━━━━━ RECORDS FOR PROCESSING ━━━━━
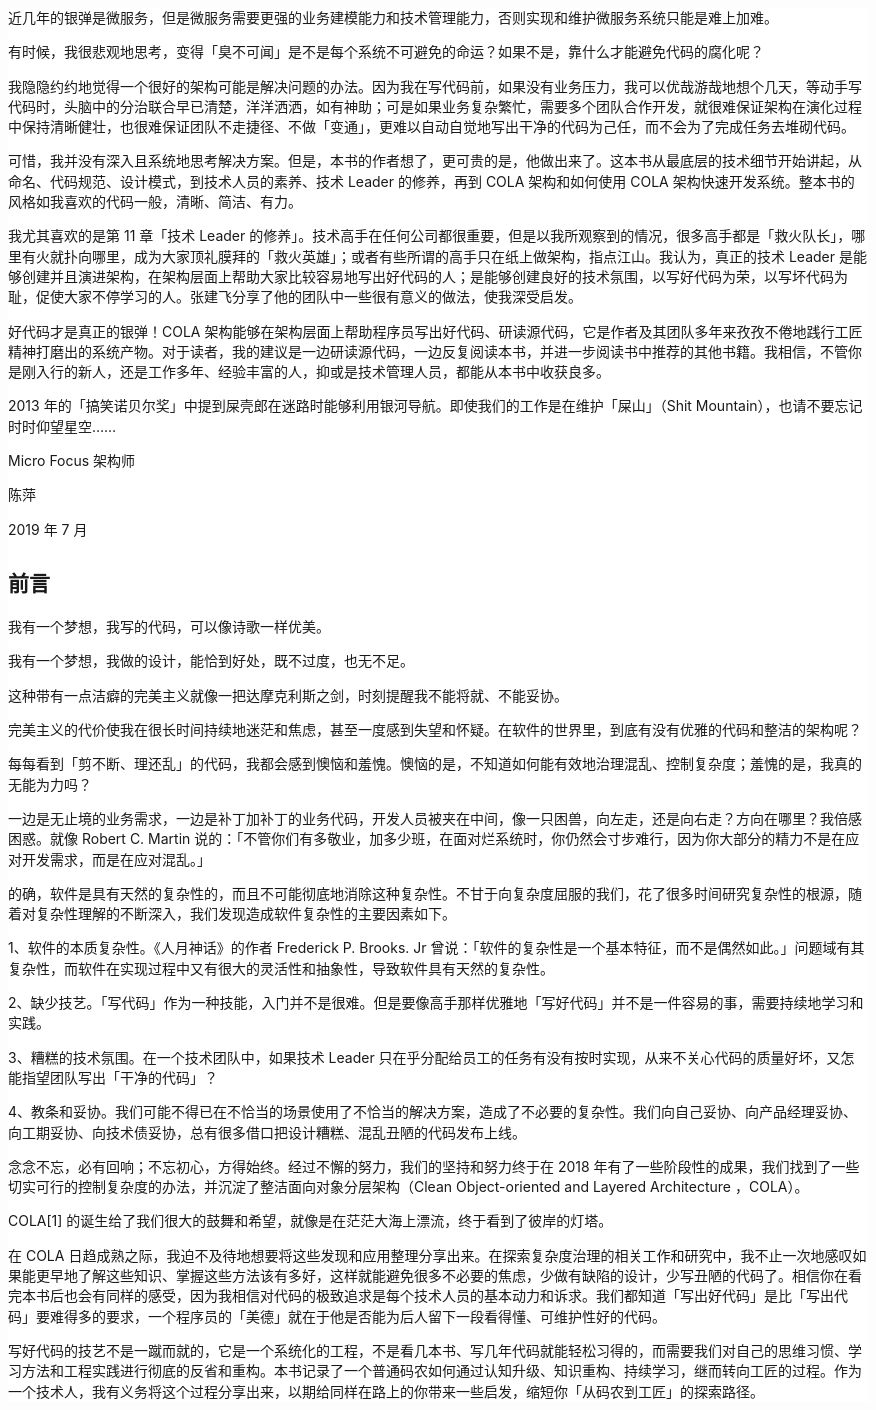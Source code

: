 近几年的银弹是微服务，但是微服务需要更强的业务建模能力和技术管理能力，否则实现和维护微服务系统只能是难上加难。

有时候，我很悲观地思考，变得「臭不可闻」是不是每个系统不可避免的命运？如果不是，靠什么才能避免代码的腐化呢？

我隐隐约约地觉得一个很好的架构可能是解决问题的办法。因为我在写代码前，如果没有业务压力，我可以优哉游哉地想个几天，等动手写代码时，头脑中的分治联合早已清楚，洋洋洒洒，如有神助；可是如果业务复杂繁忙，需要多个团队合作开发，就很难保证架构在演化过程中保持清晰健壮，也很难保证团队不走捷径、不做「变通」，更难以自动自觉地写出干净的代码为己任，而不会为了完成任务去堆砌代码。

可惜，我并没有深入且系统地思考解决方案。但是，本书的作者想了，更可贵的是，他做出来了。这本书从最底层的技术细节开始讲起，从命名、代码规范、设计模式，到技术人员的素养、技术 Leader 的修养，再到 COLA 架构和如何使用 COLA 架构快速开发系统。整本书的风格如我喜欢的代码一般，清晰、简洁、有力。

我尤其喜欢的是第 11 章「技术 Leader 的修养」。技术高手在任何公司都很重要，但是以我所观察到的情况，很多高手都是「救火队长」，哪里有火就扑向哪里，成为大家顶礼膜拜的「救火英雄」；或者有些所谓的高手只在纸上做架构，指点江山。我认为，真正的技术 Leader 是能够创建并且演进架构，在架构层面上帮助大家比较容易地写出好代码的人；是能够创建良好的技术氛围，以写好代码为荣，以写坏代码为耻，促使大家不停学习的人。张建飞分享了他的团队中一些很有意义的做法，使我深受启发。

好代码才是真正的银弹！COLA 架构能够在架构层面上帮助程序员写出好代码、研读源代码，它是作者及其团队多年来孜孜不倦地践行工匠精神打磨出的系统产物。对于读者，我的建议是一边研读源代码，一边反复阅读本书，并进一步阅读书中推荐的其他书籍。我相信，不管你是刚入行的新人，还是工作多年、经验丰富的人，抑或是技术管理人员，都能从本书中收获良多。

2013 年的「搞笑诺贝尔奖」中提到屎壳郎在迷路时能够利用银河导航。即使我们的工作是在维护「屎山」（Shit Mountain），也请不要忘记时时仰望星空……

Micro Focus 架构师

陈萍

2019 年 7 月

## 前言

我有一个梦想，我写的代码，可以像诗歌一样优美。

我有一个梦想，我做的设计，能恰到好处，既不过度，也无不足。

这种带有一点洁癖的完美主义就像一把达摩克利斯之剑，时刻提醒我不能将就、不能妥协。

完美主义的代价使我在很长时间持续地迷茫和焦虑，甚至一度感到失望和怀疑。在软件的世界里，到底有没有优雅的代码和整洁的架构呢？

每每看到「剪不断、理还乱」的代码，我都会感到懊恼和羞愧。懊恼的是，不知道如何能有效地治理混乱、控制复杂度；羞愧的是，我真的无能为力吗？

一边是无止境的业务需求，一边是补丁加补丁的业务代码，开发人员被夹在中间，像一只困兽，向左走，还是向右走？方向在哪里？我倍感困惑。就像 Robert C. Martin 说的：「不管你们有多敬业，加多少班，在面对烂系统时，你仍然会寸步难行，因为你大部分的精力不是在应对开发需求，而是在应对混乱。」

的确，软件是具有天然的复杂性的，而且不可能彻底地消除这种复杂性。不甘于向复杂度屈服的我们，花了很多时间研究复杂性的根源，随着对复杂性理解的不断深入，我们发现造成软件复杂性的主要因素如下。

1、软件的本质复杂性。《人月神话》的作者 Frederick P. Brooks. Jr 曾说：「软件的复杂性是一个基本特征，而不是偶然如此。」问题域有其复杂性，而软件在实现过程中又有很大的灵活性和抽象性，导致软件具有天然的复杂性。

2、缺少技艺。「写代码」作为一种技能，入门并不是很难。但是要像高手那样优雅地「写好代码」并不是一件容易的事，需要持续地学习和实践。

3、糟糕的技术氛围。在一个技术团队中，如果技术 Leader 只在乎分配给员工的任务有没有按时实现，从来不关心代码的质量好坏，又怎能指望团队写出「干净的代码」？

4、教条和妥协。我们可能不得已在不恰当的场景使用了不恰当的解决方案，造成了不必要的复杂性。我们向自己妥协、向产品经理妥协、向工期妥协、向技术债妥协，总有很多借口把设计糟糕、混乱丑陋的代码发布上线。

念念不忘，必有回响；不忘初心，方得始终。经过不懈的努力，我们的坚持和努力终于在 2018 年有了一些阶段性的成果，我们找到了一些切实可行的控制复杂度的办法，并沉淀了整洁面向对象分层架构（Clean Object-oriented and Layered Architecture ，COLA）。

COLA[1] 的诞生给了我们很大的鼓舞和希望，就像是在茫茫大海上漂流，终于看到了彼岸的灯塔。

在 COLA 日趋成熟之际，我迫不及待地想要将这些发现和应用整理分享出来。在探索复杂度治理的相关工作和研究中，我不止一次地感叹如果能更早地了解这些知识、掌握这些方法该有多好，这样就能避免很多不必要的焦虑，少做有缺陷的设计，少写丑陋的代码了。相信你在看完本书后也会有同样的感受，因为我相信对代码的极致追求是每个技术人员的基本动力和诉求。我们都知道「写出好代码」是比「写出代码」要难得多的要求，一个程序员的「美德」就在于他是否能为后人留下一段看得懂、可维护性好的代码。

写好代码的技艺不是一蹴而就的，它是一个系统化的工程，不是看几本书、写几年代码就能轻松习得的，而需要我们对自己的思维习惯、学习方法和工程实践进行彻底的反省和重构。本书记录了一个普通码农如何通过认知升级、知识重构、持续学习，继而转向工匠的过程。作为一个技术人，我有义务将这个过程分享出来，以期给同样在路上的你带来一些启发，缩短你「从码农到工匠」的探索路径。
━━━━━
== EXERCISE AIM ==
Starting with the line with "完美主义的代价使我在很长时间" above and going on through the line with "2、缺少技艺。「写代码」作为", transcribe every line exactly, both ends included, and add nothing.

== ANSWER TO THIS PROBLEM ==
完美主义的代价使我在很长时间持续地迷茫和焦虑，甚至一度感到失望和怀疑。在软件的世界里，到底有没有优雅的代码和整洁的架构呢？

每每看到「剪不断、理还乱」的代码，我都会感到懊恼和羞愧。懊恼的是，不知道如何能有效地治理混乱、控制复杂度；羞愧的是，我真的无能为力吗？

一边是无止境的业务需求，一边是补丁加补丁的业务代码，开发人员被夹在中间，像一只困兽，向左走，还是向右走？方向在哪里？我倍感困惑。就像 Robert C. Martin 说的：「不管你们有多敬业，加多少班，在面对烂系统时，你仍然会寸步难行，因为你大部分的精力不是在应对开发需求，而是在应对混乱。」

的确，软件是具有天然的复杂性的，而且不可能彻底地消除这种复杂性。不甘于向复杂度屈服的我们，花了很多时间研究复杂性的根源，随着对复杂性理解的不断深入，我们发现造成软件复杂性的主要因素如下。

1、软件的本质复杂性。《人月神话》的作者 Frederick P. Brooks. Jr 曾说：「软件的复杂性是一个基本特征，而不是偶然如此。」问题域有其复杂性，而软件在实现过程中又有很大的灵活性和抽象性，导致软件具有天然的复杂性。

2、缺少技艺。「写代码」作为一种技能，入门并不是很难。但是要像高手那样优雅地「写好代码」并不是一件容易的事，需要持续地学习和实践。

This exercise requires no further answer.